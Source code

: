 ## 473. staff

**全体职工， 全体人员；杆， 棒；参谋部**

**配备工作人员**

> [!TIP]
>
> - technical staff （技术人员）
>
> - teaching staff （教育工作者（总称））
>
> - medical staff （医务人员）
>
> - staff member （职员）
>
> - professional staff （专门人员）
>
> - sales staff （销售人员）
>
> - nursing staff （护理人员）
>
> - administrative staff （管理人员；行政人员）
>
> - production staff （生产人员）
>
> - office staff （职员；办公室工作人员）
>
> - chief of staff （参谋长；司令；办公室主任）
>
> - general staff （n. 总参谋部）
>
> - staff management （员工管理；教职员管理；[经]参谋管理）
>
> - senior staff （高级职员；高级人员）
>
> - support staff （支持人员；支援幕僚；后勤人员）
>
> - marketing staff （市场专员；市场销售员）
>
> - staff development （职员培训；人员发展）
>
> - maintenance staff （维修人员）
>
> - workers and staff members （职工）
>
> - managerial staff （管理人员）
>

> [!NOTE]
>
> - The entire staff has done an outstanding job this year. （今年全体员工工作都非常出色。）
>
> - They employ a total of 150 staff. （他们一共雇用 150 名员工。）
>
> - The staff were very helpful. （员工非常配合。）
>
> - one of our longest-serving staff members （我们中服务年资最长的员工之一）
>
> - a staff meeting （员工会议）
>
——————————
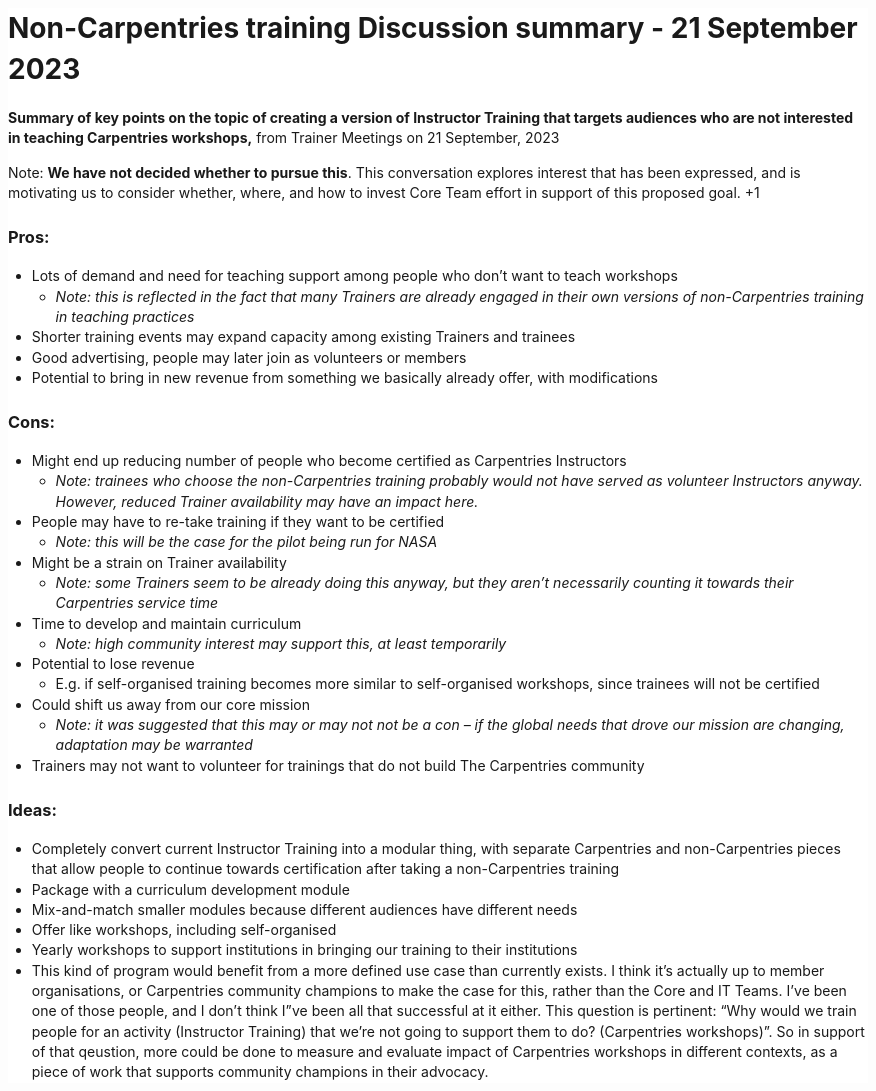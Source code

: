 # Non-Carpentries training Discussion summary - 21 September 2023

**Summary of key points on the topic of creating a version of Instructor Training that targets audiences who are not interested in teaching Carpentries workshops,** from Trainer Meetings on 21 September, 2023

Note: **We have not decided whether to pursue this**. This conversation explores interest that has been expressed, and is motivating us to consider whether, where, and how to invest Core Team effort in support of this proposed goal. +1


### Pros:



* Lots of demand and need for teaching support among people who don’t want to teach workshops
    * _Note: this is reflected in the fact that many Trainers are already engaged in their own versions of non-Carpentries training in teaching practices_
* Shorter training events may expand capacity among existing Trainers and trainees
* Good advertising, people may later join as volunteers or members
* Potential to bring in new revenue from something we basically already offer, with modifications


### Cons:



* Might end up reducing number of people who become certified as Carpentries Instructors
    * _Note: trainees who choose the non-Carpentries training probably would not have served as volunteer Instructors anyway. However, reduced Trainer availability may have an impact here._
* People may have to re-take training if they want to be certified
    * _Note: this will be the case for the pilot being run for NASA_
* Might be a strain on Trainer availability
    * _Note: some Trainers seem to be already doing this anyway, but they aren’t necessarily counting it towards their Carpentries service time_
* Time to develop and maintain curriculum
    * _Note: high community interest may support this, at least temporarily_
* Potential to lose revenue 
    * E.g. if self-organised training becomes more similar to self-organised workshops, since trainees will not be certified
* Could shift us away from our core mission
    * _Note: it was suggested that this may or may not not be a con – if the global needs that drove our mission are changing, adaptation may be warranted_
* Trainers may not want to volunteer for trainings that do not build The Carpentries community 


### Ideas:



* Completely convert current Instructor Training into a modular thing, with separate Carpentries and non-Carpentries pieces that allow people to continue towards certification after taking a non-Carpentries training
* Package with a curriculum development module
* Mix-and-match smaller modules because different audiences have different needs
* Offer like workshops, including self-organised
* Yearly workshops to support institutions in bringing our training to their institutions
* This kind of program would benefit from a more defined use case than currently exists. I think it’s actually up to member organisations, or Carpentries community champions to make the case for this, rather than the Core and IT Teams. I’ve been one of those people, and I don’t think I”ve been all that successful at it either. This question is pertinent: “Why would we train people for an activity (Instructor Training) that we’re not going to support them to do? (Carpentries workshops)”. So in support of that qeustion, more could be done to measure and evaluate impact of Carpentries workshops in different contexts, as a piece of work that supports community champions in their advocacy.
——————————
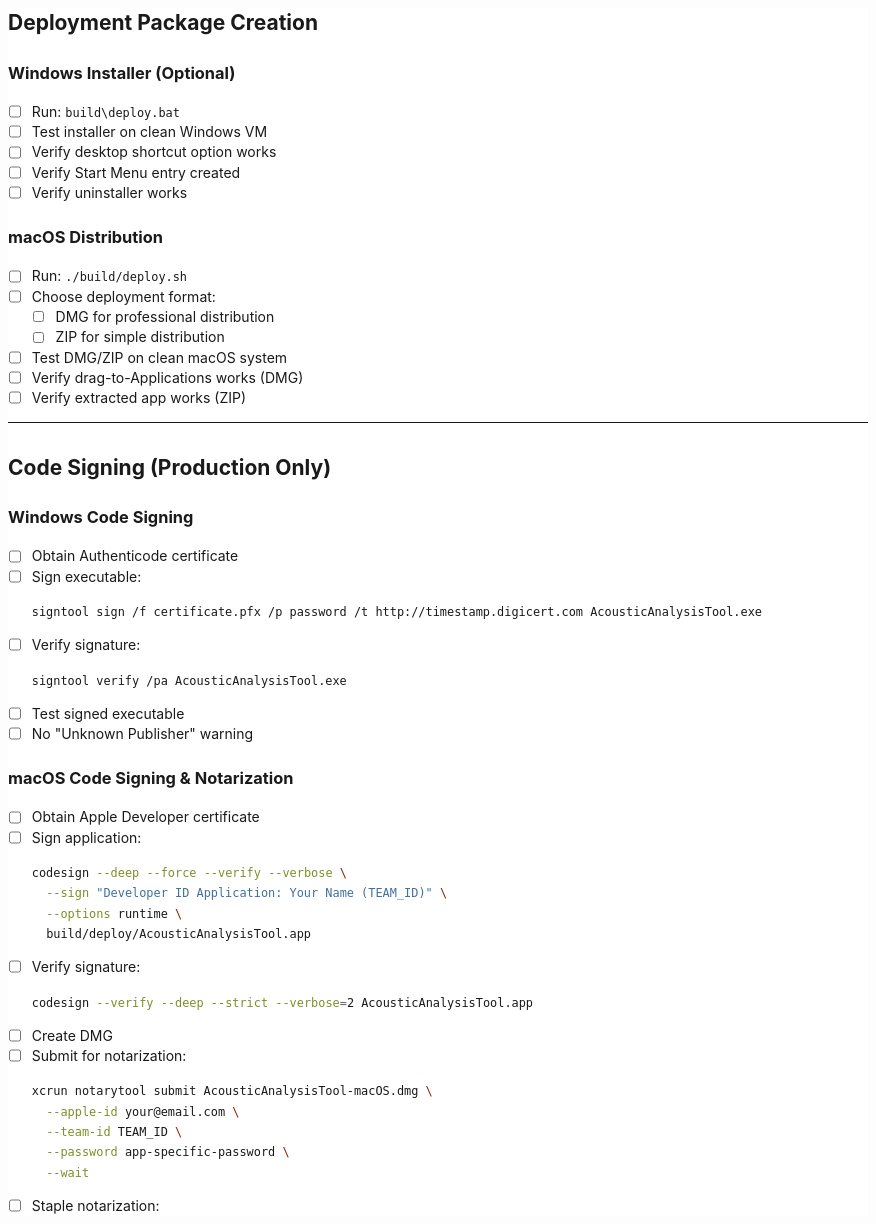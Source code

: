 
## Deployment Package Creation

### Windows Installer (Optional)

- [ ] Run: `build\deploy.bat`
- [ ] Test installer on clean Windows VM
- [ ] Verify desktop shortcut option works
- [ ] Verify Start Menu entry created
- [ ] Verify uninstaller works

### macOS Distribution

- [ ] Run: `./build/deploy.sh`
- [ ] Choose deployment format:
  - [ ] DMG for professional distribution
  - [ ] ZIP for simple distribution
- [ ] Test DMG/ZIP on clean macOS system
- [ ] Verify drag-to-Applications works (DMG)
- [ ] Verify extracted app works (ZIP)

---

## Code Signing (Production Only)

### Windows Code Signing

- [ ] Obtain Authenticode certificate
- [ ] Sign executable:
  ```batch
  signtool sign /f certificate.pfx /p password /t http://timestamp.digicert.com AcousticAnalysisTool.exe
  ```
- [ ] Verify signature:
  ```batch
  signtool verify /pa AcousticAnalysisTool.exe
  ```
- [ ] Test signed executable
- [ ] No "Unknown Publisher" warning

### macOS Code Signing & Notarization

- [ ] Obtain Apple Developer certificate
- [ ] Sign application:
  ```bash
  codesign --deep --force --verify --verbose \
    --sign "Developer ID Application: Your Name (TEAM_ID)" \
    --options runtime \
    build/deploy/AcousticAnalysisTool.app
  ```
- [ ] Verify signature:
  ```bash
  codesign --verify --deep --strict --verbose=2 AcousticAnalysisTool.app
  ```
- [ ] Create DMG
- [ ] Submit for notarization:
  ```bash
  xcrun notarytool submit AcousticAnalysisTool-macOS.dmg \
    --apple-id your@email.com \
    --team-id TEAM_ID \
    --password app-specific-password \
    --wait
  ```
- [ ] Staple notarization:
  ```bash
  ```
——————————
* _Exercise_: What belongs in the answer is each line of the data that has the word "certified".

* _Written solution_:
* Might end up reducing number of people who become certified as Carpentries Instructors
* People may have to re-take training if they want to be certified
    * E.g. if self-organised training becomes more similar to self-organised workshops, since trainees will not be certified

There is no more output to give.